Without needing fancy storage:

  • Bots like jskitten that reply to a prompt
  • RSS to Fedi bots, e.g. fetch an RSS feed and on updates post them
  • Better lists like ayrshire
  • Tag reposters like tags

With fancy storage: anything. That’s not really the point, this reduces building something for the Fediverse to implementing logic to store your own content and make it accessible. You do not have to worry about handling POST requests, except by communicating with queues.

Actor object

The actor object contains the following properties, we are interested in

{
    "@context": [...],
    "id": "https://my_server.example/my_actor",
    "inbox": "https://my_server.example/my_inbox",
    "followers": "https://my_server.example/my_followers",
    "following": "https://my_server.example/my_followers",
    "publicKey": {
        "id": "https://my_server.example/my_actor#key",
        "owner":  "https://my_server.example/my_actor",
        "publicKeyPem": "..."
    }, ...
}

we probably also want to manage the preferredUsername and webfinger here, as the current Fediverse is unusable without it. Similarly, one might want to define an outbox, as people seem to expect it (it’s a MUST in ActivityPub for some reason).
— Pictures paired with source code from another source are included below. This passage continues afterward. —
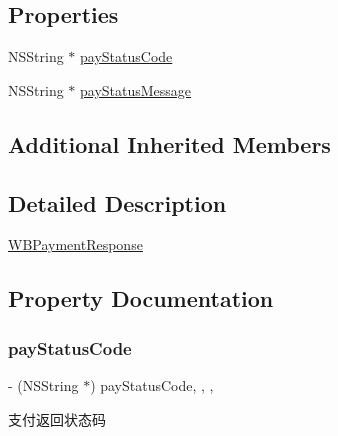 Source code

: \subsection*{Properties}
\begin{DoxyCompactItemize}
\item 
N\+S\+String $\ast$ \mbox{\hyperlink{interface_w_b_payment_response_ae54332de58e4dfd0043fd027e716e667}{pay\+Status\+Code}}
\item 
N\+S\+String $\ast$ \mbox{\hyperlink{interface_w_b_payment_response_a422cfda007ed3d6438d83df72919e529}{pay\+Status\+Message}}
\end{DoxyCompactItemize}
\subsection*{Additional Inherited Members}


\subsection{Detailed Description}
\mbox{\hyperlink{interface_w_b_payment_response}{W\+B\+Payment\+Response}} 

\subsection{Property Documentation}
\mbox{\label{interface_w_b_payment_response_ae54332de58e4dfd0043fd027e716e667}} 
\subsubsection{\texorpdfstring{pay\+Status\+Code}{payStatusCode}}
{\footnotesize\ttfamily -\/ (N\+S\+String $\ast$) pay\+Status\+Code\hspace{0.3cm}{\ttfamily [read]}, {\ttfamily [write]}, {\ttfamily [nonatomic]}, {\ttfamily [strong]}}

支付返回状态码 \mbox{\label{interface_w_b_payment_response_a422cfda007ed3d6438d83df72919e529}} 
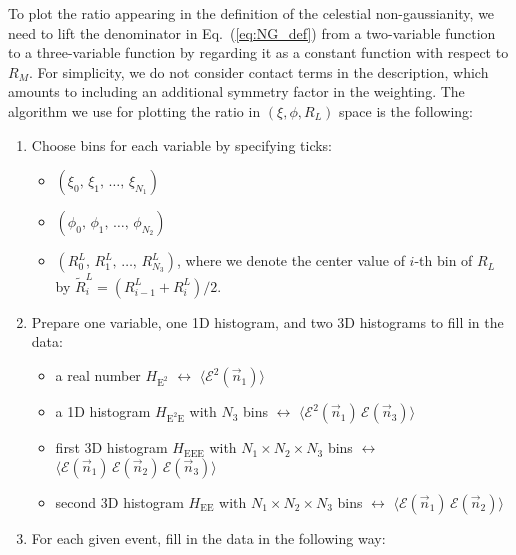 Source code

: \documentclass[letterpaper,11pt]{article}
\DeclareRobustCommand{\Eq}[1]{Eq.~(\ref{#1})}
\begin{document}
To plot the ratio appearing in the definition of the celestial non-gaussianity, we need to lift the denominator in \Eq{eq:NG_def} from a two-variable function to a three-variable function by regarding it as a constant function with respect to $R_M$.
%
For simplicity, we do not consider contact terms in the description, which amounts to including an additional symmetry factor in the weighting.
%
The algorithm we use for plotting the ratio in $(\xi, \phi, R_L)$ space is the following:  
%
\begin{enumerate}
\def\labelenumi{\arabic{enumi}.}
\item
  Choose bins for each variable by specifying ticks:

  \begin{itemize}
  \item
    \((\xi_0,\, \xi_1,\, \dots ,\, \xi_{N_1})\)
  \item
    \((\phi_0,\, \phi_1,\, \dots ,\, \phi_{N_2})\)
  \item
    \((R^L_0,\, R^L_1,\, \dots ,\, R^L_{N_3})\), where we denote the center value of \(i\)-th bin of \(R_L\) by
    \(\widetilde{R}^L_i = (R^L_{i-1} + R^L_i)/2\).
  \end{itemize}
\item
  Prepare one variable, one 1D histogram, and two 3D histograms to fill
  in the data:
%
  \begin{itemize}
  \item
    a real number \(H_{\mathrm{E}^2}\) \(\leftrightarrow\)
    \(\langle\mathcal{E}^2(\vec{n}_1)\rangle\)
  \item
    a 1D histogram \(H_{\mathrm{E^2E}}\) with \(N_3\) bins
    \(\leftrightarrow\)
    \(\langle\mathcal{E}^2(\vec{n}_1)\,\mathcal{E}(\vec{n}_3)\rangle\)
  \item
    first 3D histogram \(H_{\mathrm{EEE}}\) with
    \(N_1\times N_2\times N_3\) bins \(\leftrightarrow\)
    \(\langle\mathcal{E}(\vec{n}_1)\, \mathcal{E}(\vec{n}_2)\,\mathcal{E}(\vec{n}_3)\rangle\)
  \item
    second 3D histogram \(H_{\mathrm{EE}}\) with
    \(N_1\times N_2\times N_3\) bins \(\leftrightarrow\)
    \(\langle\mathcal{E}(\vec{n}_1)\,\mathcal{E}(\vec{n}_2)\rangle\)
  \end{itemize}
\item
  For each given event, fill in the data in the following way:


\end{enumerate}
\end{document}
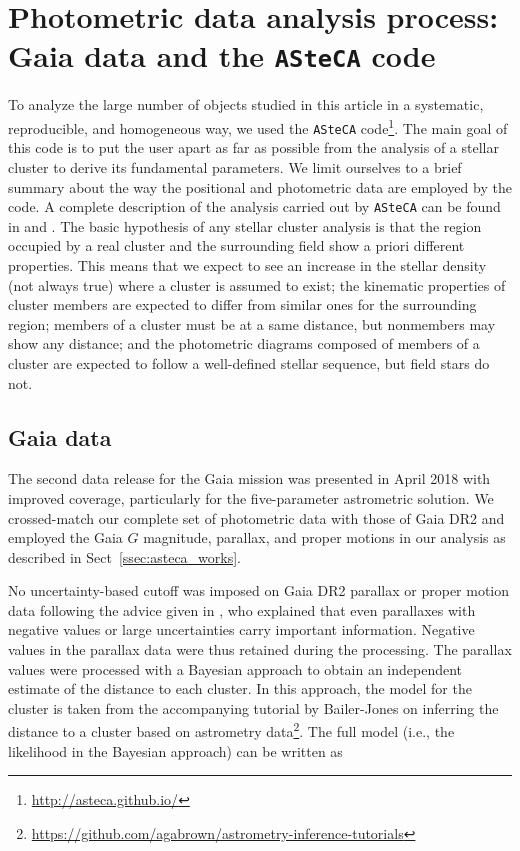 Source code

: \documentclass[draft]{aa}
\begin{document}
\section{Photometric data analysis process: Gaia data and the \texttt{ASteCA}
code}
\label{sec:photom_analysis}

To analyze the large number of objects studied in this article in a systematic,
reproducible, and homogeneous way, we used the \texttt{ASteCA}
code\footnote{\url{http://asteca.github.io/}}. The main goal of this code is to
put the user apart as far as possible from the analysis of a stellar cluster
to derive its fundamental parameters. We limit ourselves to a brief
summary about the way the positional and photometric data are employed by the
code. A complete description of the analysis carried out by
\texttt{ASteCA} can be found in \cite{Perren_2015} and \cite{Perren_2017}.
%
The basic hypothesis of any stellar cluster analysis is that the
region occupied by a real cluster and the surrounding field show a
priori different properties.
This means that we expect to see an increase in the stellar density  (not always true) where
a cluster is assumed to exist; the kinematic properties of cluster members
are expected to differ from similar ones for the surrounding region; members of a
cluster must be at a same distance, but nonmembers may show any
distance; and the photometric diagrams composed of members of a cluster are expected to
follow a well-defined stellar sequence, but field stars do not. 



\subsection{Gaia data}
\label{ssec:gaia_data}

The second data release for the Gaia mission \citep{GaiaDR2_2018} was presented
in April 2018 with improved coverage, particularly for the five-parameter
astrometric solution.
We crossed-match our complete set of photometric data with those of Gaia DR2
and employed the Gaia $G$ magnitude, parallax, and proper motions in our
analysis as described in Sect~\ref{ssec:asteca_works}.

No uncertainty-based cutoff was imposed on Gaia DR2 parallax or proper
motion data following the advice given in \cite{Luri_2018}, who explained that even parallaxes with negative values or large
uncertainties carry important information. Negative values in the parallax
data were thus retained during the processing. The parallax values
were processed with a Bayesian approach to obtain an independent estimate of the
distance to each cluster. In this approach, the model for the cluster is
taken from the accompanying tutorial by Bailer-Jones on inferring the distance
to a cluster based on astrometry
data\footnote{
\url{https://github.com/agabrown/astrometry-inference-tutorials}}.
The full model (i.e., the likelihood in the Bayesian approach) can be
written as
\end{document}

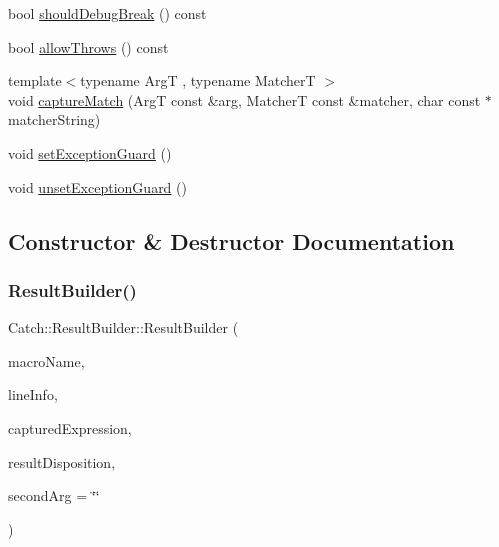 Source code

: \begin{DoxyCompactItemize}
\item 
bool \mbox{\hyperlink{class_catch_1_1_result_builder_a6f2b0dbcc6cc5e0a500ac45f2534e3e7}{should\+Debug\+Break}} () const
\item 
bool \mbox{\hyperlink{class_catch_1_1_result_builder_a0428fd78ab9e8e6f1aca6855f20fc715}{allow\+Throws}} () const
\item 
{\footnotesize template$<$typename ArgT , typename MatcherT $>$ }\\void \mbox{\hyperlink{class_catch_1_1_result_builder_a27425538bec8fee7ac69403c5df6078c}{capture\+Match}} (ArgT const \&arg, MatcherT const \&matcher, char const $\ast$matcher\+String)
\item 
void \mbox{\hyperlink{class_catch_1_1_result_builder_a87929808b4ec9b6cb5838edc1f27df17}{set\+Exception\+Guard}} ()
\item 
void \mbox{\hyperlink{class_catch_1_1_result_builder_a0990e93c1e13f96ffe02fa0f45e8f155}{unset\+Exception\+Guard}} ()
\end{DoxyCompactItemize}


\subsection{Constructor \& Destructor Documentation}
\mbox{\label{class_catch_1_1_result_builder_a8579c3056f64f9324cf1181532828376}} 
\subsubsection{\texorpdfstring{Result\+Builder()}{ResultBuilder()}}
{\footnotesize\ttfamily Catch\+::\+Result\+Builder\+::\+Result\+Builder (\begin{DoxyParamCaption}\item[{char const $\ast$}]{macro\+Name,  }\item[{\mbox{\hyperlink{struct_catch_1_1_source_line_info}{Source\+Line\+Info}} const \&}]{line\+Info,  }\item[{char const $\ast$}]{captured\+Expression,  }\item[{\mbox{\hyperlink{struct_catch_1_1_result_disposition_a3396cad6e2259af326b3aae93e23e9d8}{Result\+Disposition\+::\+Flags}}}]{result\+Disposition,  }\item[{char const $\ast$}]{second\+Arg = {\ttfamily \char`\"{}\char`\"{}} }\end{DoxyParamCaption})}

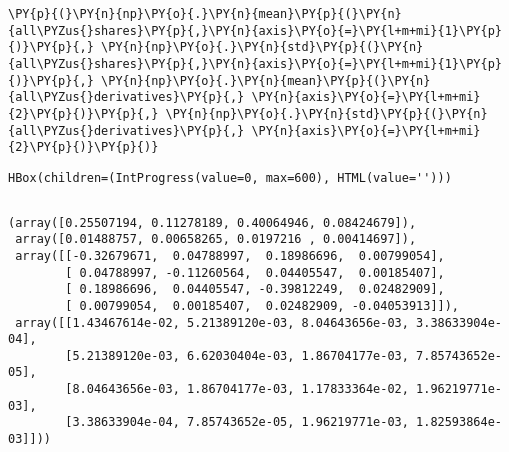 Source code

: \begin{tcolorbox}[breakable, size=fbox, boxrule=1pt, pad at break*=1mm,colback=cellbackground, colframe=cellborder]
\begin{Verbatim}[commandchars=\\\{\}]
\PY{p}{(}\PY{n}{np}\PY{o}{.}\PY{n}{mean}\PY{p}{(}\PY{n}{all\PYZus{}shares}\PY{p}{,}\PY{n}{axis}\PY{o}{=}\PY{l+m+mi}{1}\PY{p}{)}\PY{p}{,} \PY{n}{np}\PY{o}{.}\PY{n}{std}\PY{p}{(}\PY{n}{all\PYZus{}shares}\PY{p}{,}\PY{n}{axis}\PY{o}{=}\PY{l+m+mi}{1}\PY{p}{)}\PY{p}{,} \PY{n}{np}\PY{o}{.}\PY{n}{mean}\PY{p}{(}\PY{n}{all\PYZus{}derivatives}\PY{p}{,} \PY{n}{axis}\PY{o}{=}\PY{l+m+mi}{2}\PY{p}{)}\PY{p}{,} \PY{n}{np}\PY{o}{.}\PY{n}{std}\PY{p}{(}\PY{n}{all\PYZus{}derivatives}\PY{p}{,} \PY{n}{axis}\PY{o}{=}\PY{l+m+mi}{2}\PY{p}{)}\PY{p}{)}
\end{Verbatim}
\end{tcolorbox}


    \begin{verbatim}
HBox(children=(IntProgress(value=0, max=600), HTML(value='')))
    \end{verbatim}


    \begin{Verbatim}[commandchars=\\\{\}]

    \end{Verbatim}

            \begin{tcolorbox}[breakable, size=fbox, boxrule=.5pt, pad at break*=1mm, opacityfill=0]
\begin{Verbatim}[commandchars=\\\{\}]
(array([0.25507194, 0.11278189, 0.40064946, 0.08424679]),
 array([0.01488757, 0.00658265, 0.0197216 , 0.00414697]),
 array([[-0.32679671,  0.04788997,  0.18986696,  0.00799054],
        [ 0.04788997, -0.11260564,  0.04405547,  0.00185407],
        [ 0.18986696,  0.04405547, -0.39812249,  0.02482909],
        [ 0.00799054,  0.00185407,  0.02482909, -0.04053913]]),
 array([[1.43467614e-02, 5.21389120e-03, 8.04643656e-03, 3.38633904e-04],
        [5.21389120e-03, 6.62030404e-03, 1.86704177e-03, 7.85743652e-05],
        [8.04643656e-03, 1.86704177e-03, 1.17833364e-02, 1.96219771e-03],
        [3.38633904e-04, 7.85743652e-05, 1.96219771e-03, 1.82593864e-03]]))
\end{Verbatim}
\end{tcolorbox}

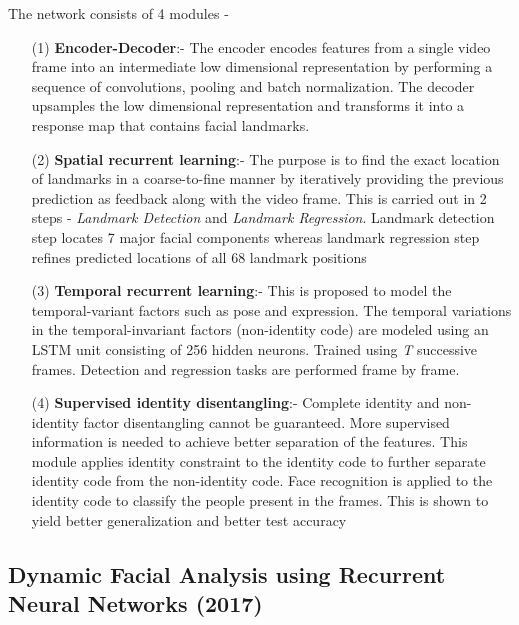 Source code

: \documentclass{llncs}
\begin{document}
The network consists of 4 modules -
\begin{itemize}
\item[(1)] \textbf{Encoder-Decoder}:-
The encoder encodes features from a single video frame into an intermediate low dimensional representation by performing a sequence of convolutions, pooling and batch normalization. The decoder upsamples the low dimensional representation and transforms it into a response map that contains facial landmarks.


\item[(2)] \textbf{Spatial recurrent learning}:-
The purpose is to find the exact location of landmarks in a coarse-to-fine manner by iteratively providing the previous prediction as feedback along with the video frame. This is carried out in 2 steps - \textit{Landmark Detection} and \textit{Landmark Regression}. Landmark detection step locates 7 major facial components whereas landmark regression step refines predicted locations of all 68 landmark positions

\item[(3)] \textbf{Temporal recurrent learning}:-
This is proposed to model the temporal-variant factors such as pose and expression. The temporal variations in the temporal-invariant factors (non-identity code) are modeled using an LSTM unit consisting of 256 hidden neurons.
Trained using \textit{T} successive frames. Detection and regression tasks are performed frame by frame. 


\item[(4)] \textbf{Supervised identity disentangling}:-
Complete identity and non-identity factor disentangling cannot be guaranteed. More supervised information is needed to achieve better separation of the features. This module applies identity constraint to the identity code to further separate identity code from the non-identity code. Face recognition is applied to the identity code to classify the people present in the frames. This is shown to yield better generalization and better test accuracy\\
\end{itemize}
 

\subsection{Dynamic Facial Analysis using Recurrent Neural Networks (2017) \cite{dynamic_facial_analysis}}
\end{document}
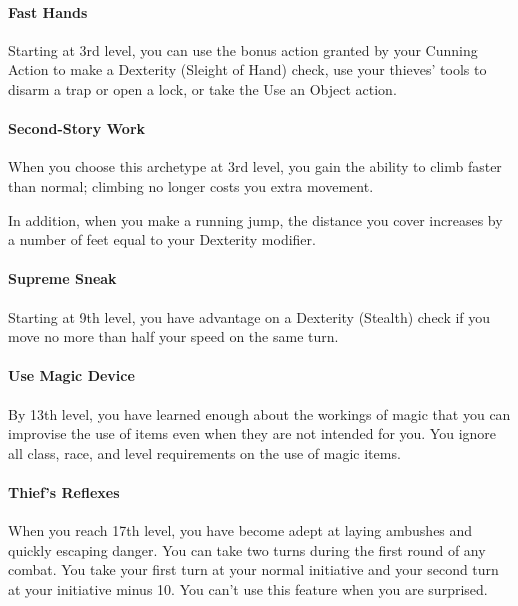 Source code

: \documentclass[
]{article}
\begin{document}
\hypertarget{fast-hands}{%
\paragraph{Fast Hands}\label{fast-hands}}

Starting at 3rd level, you can use the bonus action granted by your
Cunning Action to make a Dexterity (Sleight of Hand) check, use your
thieves' tools to disarm a trap or open a lock, or take the Use an
Object action.

\hypertarget{second-story-work}{%
\paragraph{Second-Story Work}\label{second-story-work}}

When you choose this archetype at 3rd level, you gain the ability to
climb faster than normal; climbing no longer costs you extra movement.

In addition, when you make a running jump, the distance you cover
increases by a number of feet equal to your Dexterity modifier.

\hypertarget{supreme-sneak}{%
\paragraph{Supreme Sneak}\label{supreme-sneak}}

Starting at 9th level, you have advantage on a Dexterity (Stealth) check
if you move no more than half your speed on the same turn.

\hypertarget{use-magic-device}{%
\paragraph{Use Magic Device}\label{use-magic-device}}

By 13th level, you have learned enough about the workings of magic that
you can improvise the use of items even when they are not intended for
you. You ignore all class, race, and level requirements on the use of
magic items.

\hypertarget{thiefs-reflexes}{%
\paragraph{Thief's Reflexes}\label{thiefs-reflexes}}

When you reach 17th level, you have become adept at laying ambushes and
quickly escaping danger. You can take two turns during the first round
of any combat. You take your first turn at your normal initiative and
your second turn at your initiative minus 10. You can't use this feature
when you are surprised.
\end{document}
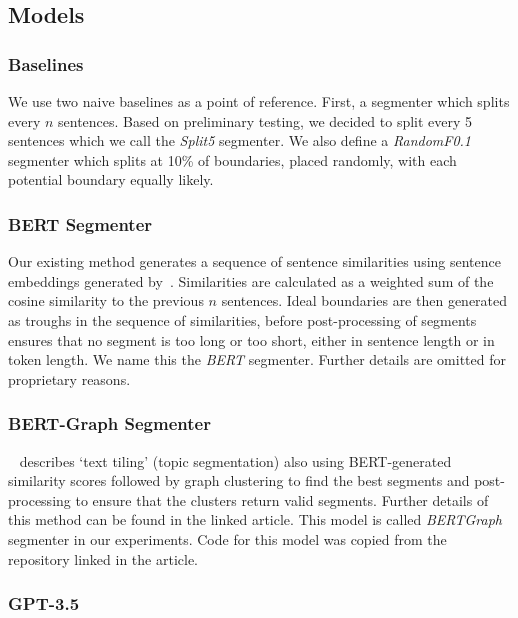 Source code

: \subsection{Models}

\subsubsection{Baselines}

We use two naive baselines as a point of reference. First, a segmenter which splits every $n$ sentences. Based on preliminary testing, we decided to split every 5 sentences which we call the \emph{Split5} segmenter. We also define a \emph{RandomF0.1} segmenter which splits at 10\% of boundaries, placed randomly, with each potential boundary equally likely.

\subsubsection{BERT Segmenter}

Our existing method generates a sequence of sentence similarities using sentence embeddings generated by~\cite{SentenceBERT}. Similarities are calculated as a weighted sum of the cosine similarity to the previous $n$ sentences. Ideal boundaries are then generated as troughs in the sequence of similarities, before post-processing of segments ensures that no segment is too long or too short, either in sentence length or in token length. We name this the \emph{BERT} segmenter. Further details are omitted for proprietary reasons.

\subsubsection{BERT-Graph Segmenter}

~\cite{MasimilianoSegmenter} describes `text tiling' (topic segmentation) also using BERT-generated similarity scores followed by graph clustering to find the best segments and post-processing to ensure that the clusters return valid segments. Further details of this method can be found in the linked article. This model is called \emph{BERTGraph} segmenter in our experiments. Code for this model was copied from the repository linked in the article.

\subsubsection{GPT-3.5}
If no outbox service is provided, one can just stub it to direct to the actor or something.

outbox service

This means one probably wants some server to play the role of outbox … One should consider the outbox service as a challenge of writing the simplest code. It just needs to subscribe to the send queue, filter out non-public things, then store ids (keep say the last 1000). Then vomit them out as an OrderedCollection on requests.

Sending messages

Sending messages involves several steps:

  1. Determine the recipients by dereferencing collections owned by the actor, i.e. the followers collection
  2. Remove bto and bcc, then enqueue delivery for each recipient
  3. Transform messages to ActivityPub format
  4. Lookup inbox for recipient
  5. Send signed post to recipient’s inbox with message sans bto, bcc

One should of course cache the looked up inboxes, and update them on an Update.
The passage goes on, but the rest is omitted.